Assignment
In the data below, find the line that contains "and financial performance." and the line that contains "the competitive landscape.". Copy both, plus every line between them, exactly.

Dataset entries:
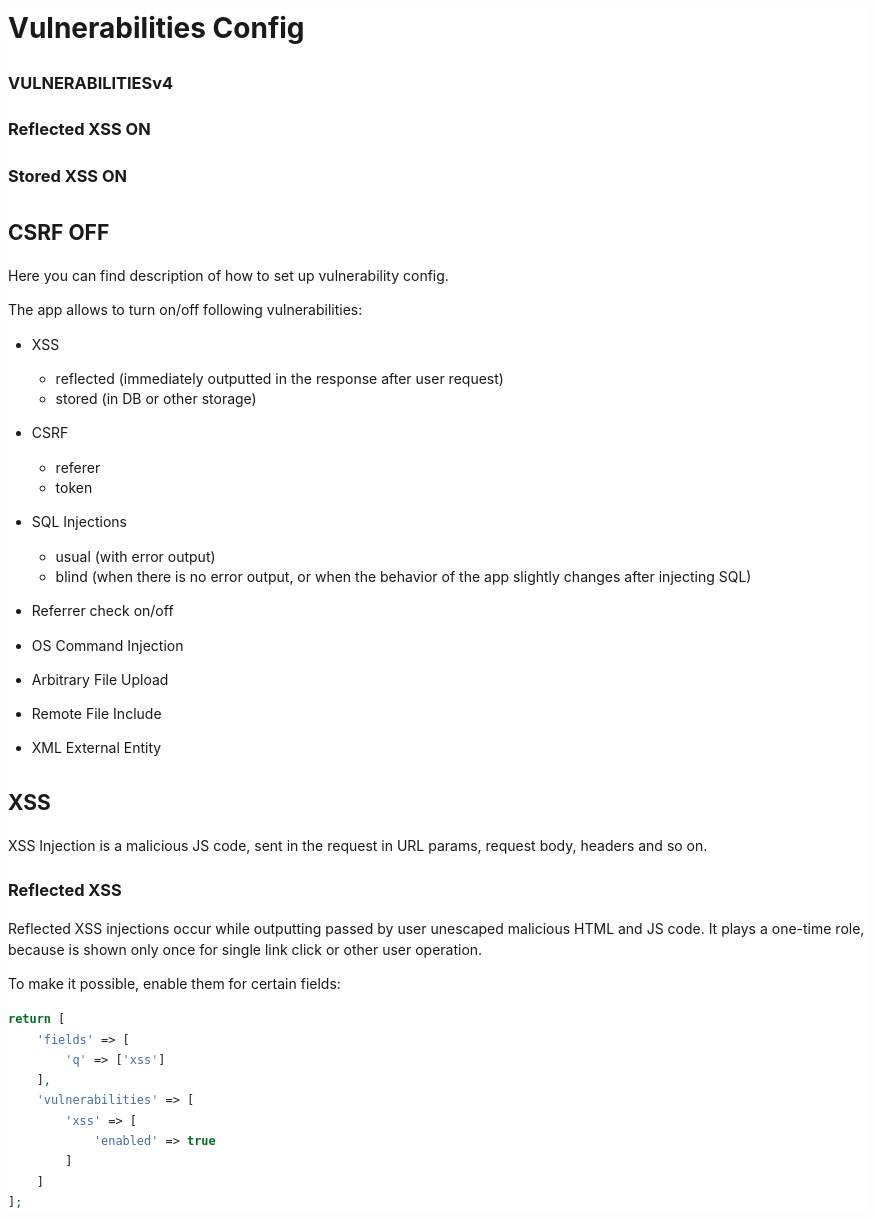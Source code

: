 Vulnerabilities Config
======================
### VULNERABILITIESv4
### Reflected XSS	ON
### Stored XSS		ON
## CSRF			OFF
Here you can find description of how to set up vulnerability config.

The app allows to turn on/off following vulnerabilities:
 
* XSS
    - reflected (immediately outputted in the response after user request)
    - stored (in DB or other storage)
 
* CSRF
    - referer
    - token
    
* SQL Injections
    - usual (with error output)
    - blind (when there is no error output, or when the behavior 
    of the app slightly changes after injecting SQL)
    
* Referrer check on/off

* OS Command Injection

* Arbitrary File Upload

* Remote File Include

* XML External Entity
    

## XSS

XSS Injection is a malicious JS code, sent in the request in URL params, 
request body, headers and so on. 

### Reflected XSS

Reflected XSS injections occur while outputting passed by user unescaped 
malicious HTML and JS code. It plays a one-time role, because is shown 
only once for single link click or other user operation.

To make it possible, enable them for certain fields:

```php
return [
    'fields' => [
        'q' => ['xss']
    ],
    'vulnerabilities' => [
        'xss' => [
            'enabled' => true
        ]
    ]
];
```
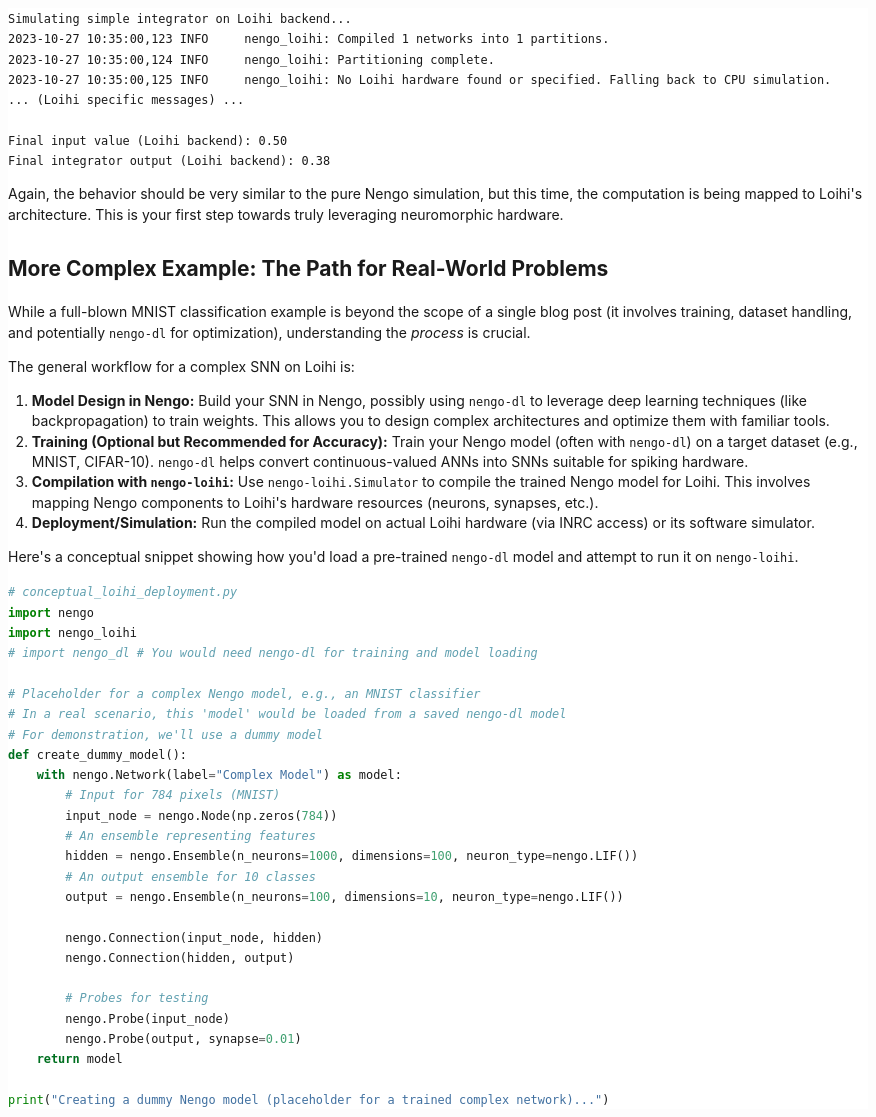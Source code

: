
```output
Simulating simple integrator on Loihi backend...
2023-10-27 10:35:00,123 INFO     nengo_loihi: Compiled 1 networks into 1 partitions.
2023-10-27 10:35:00,124 INFO     nengo_loihi: Partitioning complete.
2023-10-27 10:35:00,125 INFO     nengo_loihi: No Loihi hardware found or specified. Falling back to CPU simulation.
... (Loihi specific messages) ...

Final input value (Loihi backend): 0.50
Final integrator output (Loihi backend): 0.38
```

Again, the behavior should be very similar to the pure Nengo simulation, but this time, the computation is being mapped to Loihi's architecture. This is your first step towards truly leveraging neuromorphic hardware.

## More Complex Example: The Path for Real-World Problems

While a full-blown MNIST classification example is beyond the scope of a single blog post (it involves training, dataset handling, and potentially `nengo-dl` for optimization), understanding the *process* is crucial.

The general workflow for a complex SNN on Loihi is:

1.  **Model Design in Nengo:** Build your SNN in Nengo, possibly using `nengo-dl` to leverage deep learning techniques (like backpropagation) to train weights. This allows you to design complex architectures and optimize them with familiar tools.
2.  **Training (Optional but Recommended for Accuracy):** Train your Nengo model (often with `nengo-dl`) on a target dataset (e.g., MNIST, CIFAR-10). `nengo-dl` helps convert continuous-valued ANNs into SNNs suitable for spiking hardware.
3.  **Compilation with `nengo-loihi`:** Use `nengo-loihi.Simulator` to compile the trained Nengo model for Loihi. This involves mapping Nengo components to Loihi's hardware resources (neurons, synapses, etc.).
4.  **Deployment/Simulation:** Run the compiled model on actual Loihi hardware (via INRC access) or its software simulator.

Here's a conceptual snippet showing how you'd load a pre-trained `nengo-dl` model and attempt to run it on `nengo-loihi`.

```python
# conceptual_loihi_deployment.py
import nengo
import nengo_loihi
# import nengo_dl # You would need nengo-dl for training and model loading

# Placeholder for a complex Nengo model, e.g., an MNIST classifier
# In a real scenario, this 'model' would be loaded from a saved nengo-dl model
# For demonstration, we'll use a dummy model
def create_dummy_model():
    with nengo.Network(label="Complex Model") as model:
        # Input for 784 pixels (MNIST)
        input_node = nengo.Node(np.zeros(784))
        # An ensemble representing features
        hidden = nengo.Ensemble(n_neurons=1000, dimensions=100, neuron_type=nengo.LIF())
        # An output ensemble for 10 classes
        output = nengo.Ensemble(n_neurons=100, dimensions=10, neuron_type=nengo.LIF())

        nengo.Connection(input_node, hidden)
        nengo.Connection(hidden, output)

        # Probes for testing
        nengo.Probe(input_node)
        nengo.Probe(output, synapse=0.01)
    return model

print("Creating a dummy Nengo model (placeholder for a trained complex network)...")
```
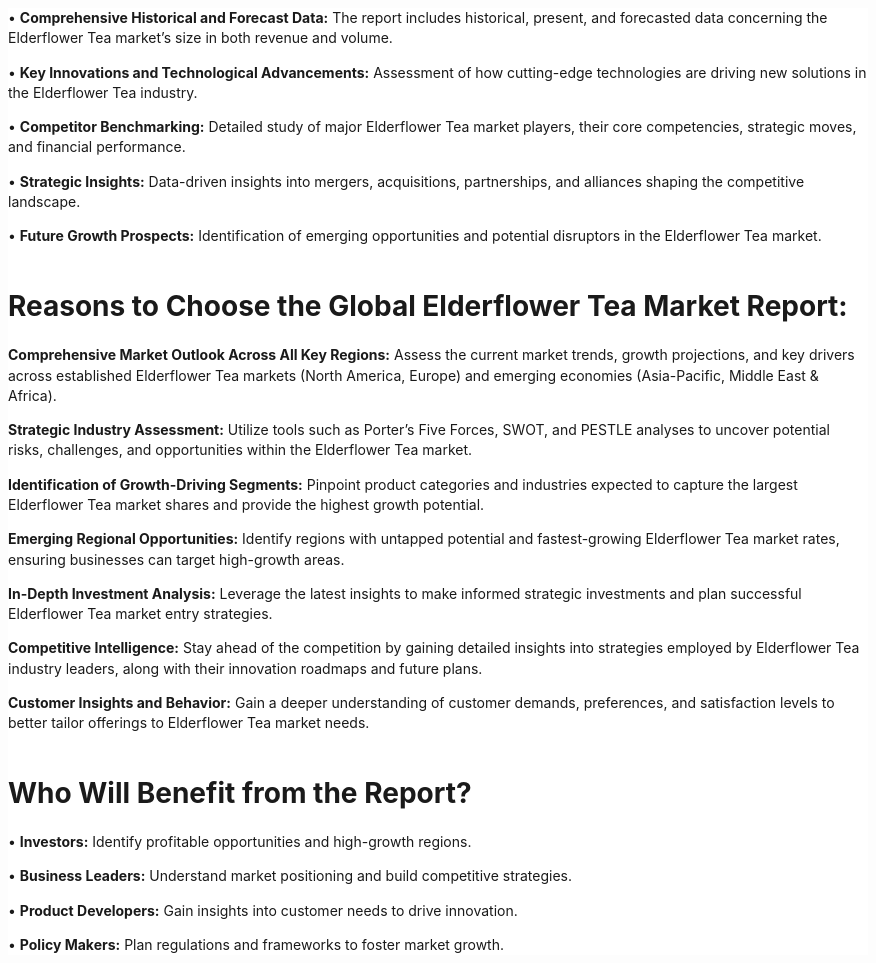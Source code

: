 • <strong>Comprehensive Historical and Forecast Data:</strong> The report includes historical, present, and forecasted data concerning the Elderflower Tea market’s size in both revenue and volume.

• <strong>Key Innovations and Technological Advancements:</strong> Assessment of how cutting-edge technologies are driving new solutions in the Elderflower Tea industry.

• <strong>Competitor Benchmarking:</strong> Detailed study of major Elderflower Tea market players, their core competencies, strategic moves, and financial performance.

• <strong>Strategic Insights:</strong> Data-driven insights into mergers, acquisitions, partnerships, and alliances shaping the competitive landscape.

• <strong>Future Growth Prospects:</strong> Identification of emerging opportunities and potential disruptors in the Elderflower Tea market.

# <strong>Reasons to Choose the Global Elderflower Tea Market Report:</strong>

<strong>Comprehensive Market Outlook Across All Key Regions:</strong>
Assess the current market trends, growth projections, and key drivers across established Elderflower Tea markets (North America, Europe) and emerging economies (Asia-Pacific, Middle East & Africa).

<strong>Strategic Industry Assessment:</strong>
Utilize tools such as Porter’s Five Forces, SWOT, and PESTLE analyses to uncover potential risks, challenges, and opportunities within the Elderflower Tea market.

<strong>Identification of Growth-Driving Segments:</strong>
Pinpoint product categories and industries expected to capture the largest Elderflower Tea market shares and provide the highest growth potential.

<strong>Emerging Regional Opportunities:</strong>
Identify regions with untapped potential and fastest-growing Elderflower Tea market rates, ensuring businesses can target high-growth areas.

<strong>In-Depth Investment Analysis:</strong>
Leverage the latest insights to make informed strategic investments and plan successful Elderflower Tea market entry strategies.

<strong>Competitive Intelligence:</strong>
Stay ahead of the competition by gaining detailed insights into strategies employed by Elderflower Tea industry leaders, along with their innovation roadmaps and future plans.

<strong>Customer Insights and Behavior:</strong>
Gain a deeper understanding of customer demands, preferences, and satisfaction levels to better tailor offerings to Elderflower Tea market needs.

# <strong>Who Will Benefit from the Report?</strong>

• <strong>Investors:</strong> Identify profitable opportunities and high-growth regions.

• <strong>Business Leaders:</strong> Understand market positioning and build competitive strategies.

• <strong>Product Developers:</strong> Gain insights into customer needs to drive innovation.

• <strong>Policy Makers:</strong> Plan regulations and frameworks to foster market growth.
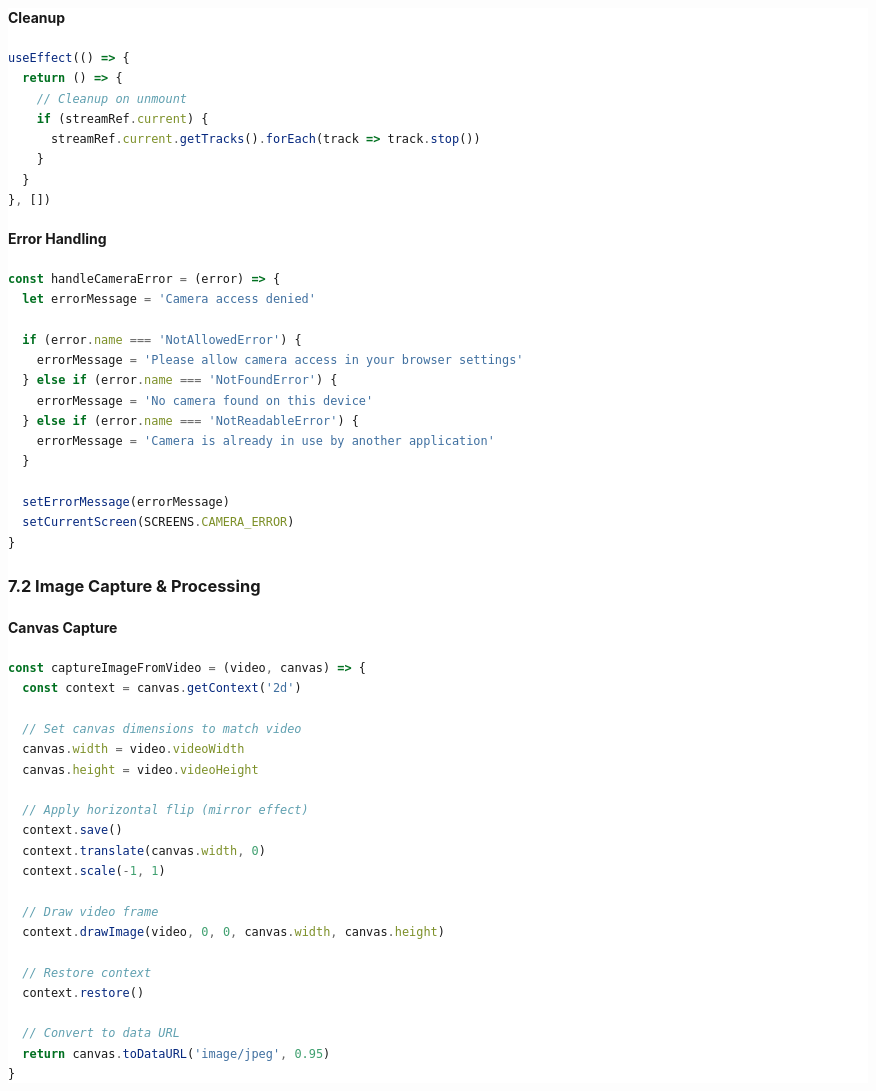 #### Cleanup

```javascript
useEffect(() => {
  return () => {
    // Cleanup on unmount
    if (streamRef.current) {
      streamRef.current.getTracks().forEach(track => track.stop())
    }
  }
}, [])
```

#### Error Handling

```javascript
const handleCameraError = (error) => {
  let errorMessage = 'Camera access denied'

  if (error.name === 'NotAllowedError') {
    errorMessage = 'Please allow camera access in your browser settings'
  } else if (error.name === 'NotFoundError') {
    errorMessage = 'No camera found on this device'
  } else if (error.name === 'NotReadableError') {
    errorMessage = 'Camera is already in use by another application'
  }

  setErrorMessage(errorMessage)
  setCurrentScreen(SCREENS.CAMERA_ERROR)
}
```

### 7.2 Image Capture & Processing

#### Canvas Capture

```javascript
const captureImageFromVideo = (video, canvas) => {
  const context = canvas.getContext('2d')

  // Set canvas dimensions to match video
  canvas.width = video.videoWidth
  canvas.height = video.videoHeight

  // Apply horizontal flip (mirror effect)
  context.save()
  context.translate(canvas.width, 0)
  context.scale(-1, 1)

  // Draw video frame
  context.drawImage(video, 0, 0, canvas.width, canvas.height)

  // Restore context
  context.restore()

  // Convert to data URL
  return canvas.toDataURL('image/jpeg', 0.95)
}
```
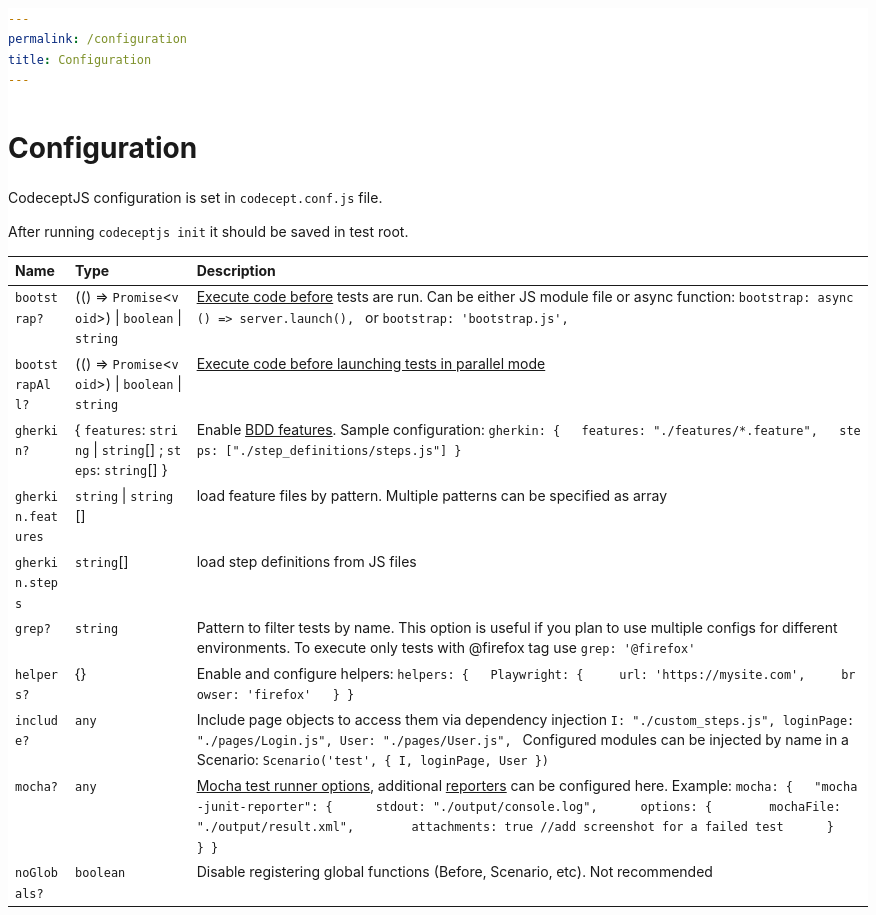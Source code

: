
 ```yaml
---
permalink: /configuration
title: Configuration
---
```


# Configuration

CodeceptJS configuration is set in `codecept.conf.js` file.

After running `codeceptjs init` it should be saved in test root.

| Name                 | Type                                                         | Description                                                                                                                                                                                                                                                                                                                                                                          |
| :------------------- | :----------------------------------------------------------- | :----------------------------------------------------------------------------------------------------------------------------------------------------------------------------------------------------------------------------------------------------------------------------------------------------------------------------------------------------------------------------------- |
| `bootstrap?`         | (() => `Promise`<`void`\>) \| `boolean` \| `string`          | [Execute code before](https://codecept.io/bootstrap/) tests are run. Can be either JS module file or async function: `bootstrap: async () => server.launch(), ` or `bootstrap: 'bootstrap.js', `                                                                                                                                                                                     |
| `bootstrapAll?`      | (() => `Promise`<`void`\>) \| `boolean` \| `string`          | [Execute code before launching tests in parallel mode](https://codecept.io/bootstrap/#bootstrapall-teardownall)                                                                                                                                                                                                                                                                      |
| `gherkin?`           | { `features`: `string` \| `string`[] ; `steps`: `string`[] } | Enable [BDD features](https://codecept.io/bdd/#configuration). Sample configuration: `gherkin: {   features: "./features/*.feature",   steps: ["./step_definitions/steps.js"] } `                                                                                                                                                                                                    |
| `gherkin.features`   | `string` \| `string`[]                                       | load feature files by pattern. Multiple patterns can be specified as array                                                                                                                                                                                                                                                                                                           |
| `gherkin.steps`      | `string`[]                                                   | load step definitions from JS files                                                                                                                                                                                                                                                                                                                                                  |
| `grep?`              | `string`                                                     | Pattern to filter tests by name. This option is useful if you plan to use multiple configs for different environments. To execute only tests with @firefox tag use `grep: '@firefox' `                                                                                                                                                                                               |
| `helpers?`           | {}                                                           | Enable and configure helpers: `helpers: {   Playwright: {     url: 'https://mysite.com',     browser: 'firefox'   } } `                                                                                                                                                                                                                                                              |
| `include?`           | `any`                                                        | Include page objects to access them via dependency injection `I: "./custom_steps.js", loginPage: "./pages/Login.js", User: "./pages/User.js", ` Configured modules can be injected by name in a Scenario: `Scenario('test', { I, loginPage, User }) `                                                                                                                                |
| `mocha?`             | `any`                                                        | [Mocha test runner options](https://mochajs.org/#configuring-mocha-nodejs), additional [reporters](https://codecept.io/reports/#xml) can be configured here. Example: `mocha: {   "mocha-junit-reporter": {      stdout: "./output/console.log",      options: {        mochaFile: "./output/result.xml",        attachments: true //add screenshot for a failed test      }   } } ` |
| `noGlobals?`         | `boolean`                                                    | Disable registering global functions (Before, Scenario, etc). Not recommended                                                                                                                                                                                                                                                                                                        |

Exercise result
• <strong>Competitor Benchmarking:</strong> Detailed study of major Elderflower Tea market players, their core competencies, strategic moves, and financial performance.

• <strong>Strategic Insights:</strong> Data-driven insights into mergers, acquisitions, partnerships, and alliances shaping the competitive landscape.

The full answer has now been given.